Task to complete
Without the pictures, output the lines of the material from the very first through the one that holds "for randomness and".
════════
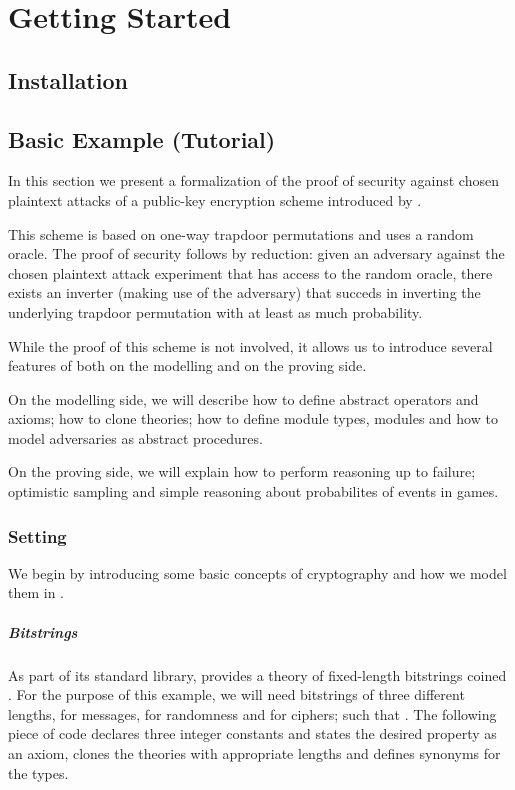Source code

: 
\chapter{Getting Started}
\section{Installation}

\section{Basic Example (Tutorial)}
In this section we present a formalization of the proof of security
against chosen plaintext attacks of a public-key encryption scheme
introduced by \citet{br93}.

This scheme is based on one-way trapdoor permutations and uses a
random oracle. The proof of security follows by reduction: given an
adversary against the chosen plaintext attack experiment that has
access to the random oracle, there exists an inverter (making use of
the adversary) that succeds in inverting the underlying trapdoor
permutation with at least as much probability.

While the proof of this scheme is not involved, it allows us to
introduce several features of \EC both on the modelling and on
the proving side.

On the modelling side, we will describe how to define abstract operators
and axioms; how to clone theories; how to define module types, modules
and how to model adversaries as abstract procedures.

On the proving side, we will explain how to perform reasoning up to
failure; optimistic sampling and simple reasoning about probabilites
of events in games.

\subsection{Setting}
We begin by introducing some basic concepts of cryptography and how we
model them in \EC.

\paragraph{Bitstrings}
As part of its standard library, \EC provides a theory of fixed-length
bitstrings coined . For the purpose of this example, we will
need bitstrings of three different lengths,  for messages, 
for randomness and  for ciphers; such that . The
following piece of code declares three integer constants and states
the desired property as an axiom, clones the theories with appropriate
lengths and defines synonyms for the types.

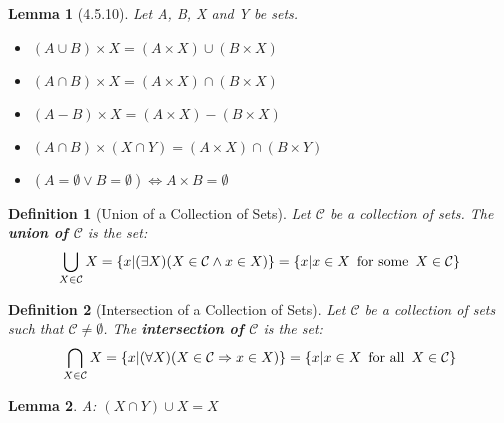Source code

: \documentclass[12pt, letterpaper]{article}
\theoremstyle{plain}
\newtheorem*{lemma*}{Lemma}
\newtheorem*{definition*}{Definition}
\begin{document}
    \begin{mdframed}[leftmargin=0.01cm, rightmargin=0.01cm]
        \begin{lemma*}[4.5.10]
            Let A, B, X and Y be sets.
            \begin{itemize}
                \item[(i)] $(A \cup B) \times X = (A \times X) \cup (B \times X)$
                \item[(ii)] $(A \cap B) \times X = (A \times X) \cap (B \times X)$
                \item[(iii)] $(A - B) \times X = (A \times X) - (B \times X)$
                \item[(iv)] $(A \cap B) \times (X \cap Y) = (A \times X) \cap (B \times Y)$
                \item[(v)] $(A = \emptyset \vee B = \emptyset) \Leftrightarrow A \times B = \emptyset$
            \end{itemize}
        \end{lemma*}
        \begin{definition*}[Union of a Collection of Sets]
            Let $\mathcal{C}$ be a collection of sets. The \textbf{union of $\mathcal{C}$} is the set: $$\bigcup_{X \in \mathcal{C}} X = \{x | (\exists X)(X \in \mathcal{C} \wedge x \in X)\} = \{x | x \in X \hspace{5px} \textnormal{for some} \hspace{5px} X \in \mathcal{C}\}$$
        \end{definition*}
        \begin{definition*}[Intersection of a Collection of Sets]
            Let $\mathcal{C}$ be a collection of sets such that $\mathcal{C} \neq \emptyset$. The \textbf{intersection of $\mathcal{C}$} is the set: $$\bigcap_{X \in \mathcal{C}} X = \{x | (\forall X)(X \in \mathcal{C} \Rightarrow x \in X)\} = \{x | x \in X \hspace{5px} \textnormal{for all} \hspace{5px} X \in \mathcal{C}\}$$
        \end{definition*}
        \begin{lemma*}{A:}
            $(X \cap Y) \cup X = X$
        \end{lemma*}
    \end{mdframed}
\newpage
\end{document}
════════
Output for this exercise
Source code

: 
\chapter{Getting Started}
\section{Installation}

\section{Basic Example (Tutorial)}
In this section we present a formalization of the proof of security
against chosen plaintext attacks of a public-key encryption scheme
introduced by \citet{br93}.

This scheme is based on one-way trapdoor permutations and uses a
random oracle. The proof of security follows by reduction: given an
adversary against the chosen plaintext attack experiment that has
access to the random oracle, there exists an inverter (making use of
the adversary) that succeds in inverting the underlying trapdoor
permutation with at least as much probability.

While the proof of this scheme is not involved, it allows us to
introduce several features of \EC both on the modelling and on
the proving side.

On the modelling side, we will describe how to define abstract operators
and axioms; how to clone theories; how to define module types, modules
and how to model adversaries as abstract procedures.

On the proving side, we will explain how to perform reasoning up to
failure; optimistic sampling and simple reasoning about probabilites
of events in games.

\subsection{Setting}
We begin by introducing some basic concepts of cryptography and how we
model them in \EC.

\paragraph{Bitstrings}
As part of its standard library, \EC provides a theory of fixed-length
bitstrings coined . For the purpose of this example, we will
need bitstrings of three different lengths,  for messages, 
for randomness and  for ciphers; such that . The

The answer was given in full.